• **Instructions for the task**
Could you repeat every record below exactly, leaving out the pictures?

Plain-text document sources
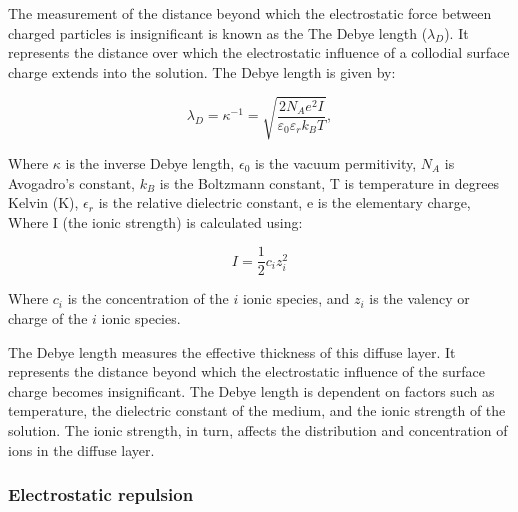 The measurement of the distance beyond which the electrostatic force between charged particles is insignificant is known as the The Debye length ($\lambda_D$). It represents the distance over which the electrostatic influence of a collodial surface charge extends into the solution. The Debye length is given by:

\begin{equation}
    \lambda_D = \kappa^{-1} = \sqrt{\frac{2 N_A e^2 I}{\varepsilon_0 \varepsilon_r k_B T}},
\end{equation}

Where $\kappa$ is the inverse Debye length,  $\epsilon_0$ is the vacuum permitivity, $N_A$ is Avogadro's constant, $k_B$ is the Boltzmann constant, T is temperature in degrees Kelvin (K), $\epsilon_r$ is the relative dielectric constant, e is the elementary charge, Where I (the ionic strength) is calculated using:

\begin{equation} 
I = \frac{1}{2} c_i z_i^2
\end{equation}

Where $c_i$ is the concentration of the $i$ ionic species, and $z_i$ is the valency or charge of the $i$ ionic species.

The Debye length measures the effective thickness of this diffuse layer. It represents the distance beyond which the electrostatic influence of the surface charge becomes insignificant. The Debye length is dependent on factors such as temperature, the dielectric constant of the medium, and the ionic strength of the solution. The ionic strength, in turn, affects the distribution and concentration of ions in the diffuse layer.



\subsubsection{Electrostatic repulsion}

• **Task response**
 The measurement of the distance beyond which the electrostatic force between charged particles is insignificant is known as the The Debye length ($\lambda_D$). It represents the distance over which the electrostatic influence of a collodial surface charge extends into the solution. The Debye length is given by:

\begin{equation}
    \lambda_D = \kappa^{-1} = \sqrt{\frac{2 N_A e^2 I}{\varepsilon_0 \varepsilon_r k_B T}},
\end{equation}

Where $\kappa$ is the inverse Debye length,  $\epsilon_0$ is the vacuum permitivity, $N_A$ is Avogadro's constant, $k_B$ is the Boltzmann constant, T is temperature in degrees Kelvin (K), $\epsilon_r$ is the relative dielectric constant, e is the elementary charge, Where I (the ionic strength) is calculated using:

\begin{equation} 
I = \frac{1}{2} c_i z_i^2
\end{equation}

Where $c_i$ is the concentration of the $i$ ionic species, and $z_i$ is the valency or charge of the $i$ ionic species.

The Debye length measures the effective thickness of this diffuse layer. It represents the distance beyond which the electrostatic influence of the surface charge becomes insignificant. The Debye length is dependent on factors such as temperature, the dielectric constant of the medium, and the ionic strength of the solution. The ionic strength, in turn, affects the distribution and concentration of ions in the diffuse layer.



\subsubsection{Electrostatic repulsion}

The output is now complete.